PS 15-186 - Identifying the best method for plant-drought stress detection in avocado to improve irrigation management

Monday, August 7, 2017
Exhibit Hall, Oregon Convention Center
Miriam G. Morua and H. Jochen Schenk, Department of Biological Science, California State University Fullerton, Fullerton, CA
Background/Question/Methods

Avocado trees are among the most water demanding crops in California, requiring about 142 gallons of water to grow one pound. Avocado trees have shallow roots that are strongly affected by drought stress and overwatering, both of which lead to early fruit drop. In California, the current drought conditions and diminishing levels of water supply due to climate change are threatening the amount of irrigation water for agricultural and horticultural production. The aim of this study was to find the best measure of plant water status in avocado trees to guide irrigation scheduling and minimize water use. This experiment was conducted in a Fuerte avocado orchard at the Fullerton Arboretum in Fullerton, California. Trees were subjected to temporary drought conditions for two-week intervals, during which several plant water status parameters were monitored. The state of water stress was determined directly using leaf water potential measurements.

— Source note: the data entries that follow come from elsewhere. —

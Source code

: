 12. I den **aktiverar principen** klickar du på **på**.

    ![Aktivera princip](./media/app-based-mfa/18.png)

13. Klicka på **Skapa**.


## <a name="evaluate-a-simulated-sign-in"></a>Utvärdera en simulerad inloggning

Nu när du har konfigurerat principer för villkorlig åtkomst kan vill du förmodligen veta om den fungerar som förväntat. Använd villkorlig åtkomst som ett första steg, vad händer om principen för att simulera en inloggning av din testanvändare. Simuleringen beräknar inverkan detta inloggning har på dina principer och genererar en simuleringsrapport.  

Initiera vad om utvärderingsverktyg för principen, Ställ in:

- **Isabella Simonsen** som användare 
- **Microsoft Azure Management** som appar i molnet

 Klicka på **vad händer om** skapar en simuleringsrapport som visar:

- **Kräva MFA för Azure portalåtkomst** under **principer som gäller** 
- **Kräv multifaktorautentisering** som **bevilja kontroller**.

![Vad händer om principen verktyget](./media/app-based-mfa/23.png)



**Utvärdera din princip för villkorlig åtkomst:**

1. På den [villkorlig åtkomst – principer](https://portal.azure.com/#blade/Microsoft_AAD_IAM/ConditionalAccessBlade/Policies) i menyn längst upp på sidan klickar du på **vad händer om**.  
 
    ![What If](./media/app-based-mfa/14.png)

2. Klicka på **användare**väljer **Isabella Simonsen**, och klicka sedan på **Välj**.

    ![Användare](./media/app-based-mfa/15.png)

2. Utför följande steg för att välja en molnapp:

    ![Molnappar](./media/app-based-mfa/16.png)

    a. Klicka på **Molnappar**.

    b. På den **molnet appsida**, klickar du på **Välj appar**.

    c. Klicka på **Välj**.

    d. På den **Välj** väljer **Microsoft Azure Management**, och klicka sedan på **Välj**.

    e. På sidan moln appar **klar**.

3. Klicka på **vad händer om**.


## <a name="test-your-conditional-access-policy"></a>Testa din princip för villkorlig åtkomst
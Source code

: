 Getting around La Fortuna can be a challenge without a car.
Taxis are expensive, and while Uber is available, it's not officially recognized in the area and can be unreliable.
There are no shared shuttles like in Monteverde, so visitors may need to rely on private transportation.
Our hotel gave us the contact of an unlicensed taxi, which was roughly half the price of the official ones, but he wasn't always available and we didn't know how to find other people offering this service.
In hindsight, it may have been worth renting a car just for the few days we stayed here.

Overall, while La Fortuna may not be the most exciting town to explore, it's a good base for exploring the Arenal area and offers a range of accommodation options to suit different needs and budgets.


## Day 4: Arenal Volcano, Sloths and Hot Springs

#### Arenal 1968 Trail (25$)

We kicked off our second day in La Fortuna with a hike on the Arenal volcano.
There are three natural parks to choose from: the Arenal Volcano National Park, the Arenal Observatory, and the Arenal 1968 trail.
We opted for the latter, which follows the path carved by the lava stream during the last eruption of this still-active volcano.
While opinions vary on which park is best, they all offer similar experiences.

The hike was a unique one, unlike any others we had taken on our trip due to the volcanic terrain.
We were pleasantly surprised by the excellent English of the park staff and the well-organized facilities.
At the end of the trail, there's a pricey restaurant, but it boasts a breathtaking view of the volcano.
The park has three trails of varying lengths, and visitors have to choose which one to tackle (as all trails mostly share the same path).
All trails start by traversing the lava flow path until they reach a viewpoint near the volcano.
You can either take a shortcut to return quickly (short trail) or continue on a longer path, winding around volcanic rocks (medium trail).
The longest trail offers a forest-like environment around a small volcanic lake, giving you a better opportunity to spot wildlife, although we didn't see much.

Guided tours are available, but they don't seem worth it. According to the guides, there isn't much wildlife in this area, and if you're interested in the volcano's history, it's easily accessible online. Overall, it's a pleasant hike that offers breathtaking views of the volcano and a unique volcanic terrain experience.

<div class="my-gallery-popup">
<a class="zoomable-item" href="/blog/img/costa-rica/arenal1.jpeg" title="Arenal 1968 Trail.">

In addition, responses to water stress were measured in situ continuously using daily trunk diameter variations via dendrometry, trunk water potential via stem psychrometry, wood water content using frequency domain reflectometry, and sap flux using heat-ratio-method sap flow sensors. Soil water status was also monitored continuously using soil moisture content and soil water potential sensors.

Results/Conclusions

Diurnal comparisons between plant-based sensors at the start and end of a dry down period showed a slight decrease of wood water content in response to stress. Trunk diameter variations increased, peaking at midday and afternoon, both before and during the dry-down periods. Diurnal trends of trunk diameter variations and trunk water content at the end of a dry-down period suggest a lag between transpiration and bark/sapwood water depletion. Diurnal patterns of sap flux density were consistently lower in the inner compared to the outer sapwood suggesting that only the most recent growth rings are highly active in water transport in avocado. Finally, diurnal comparisons of leaf and trunk water potential both similarly increased as the soil moisture content decreased. These findings suggest that stem psychrometers may be the best continuous tool for detecting plant drought stress reliably in avocado and other water demanding horticultural crops. The findings are expected to be more broadly applicable to measurements of water status of trees in natural environments and forest plantations.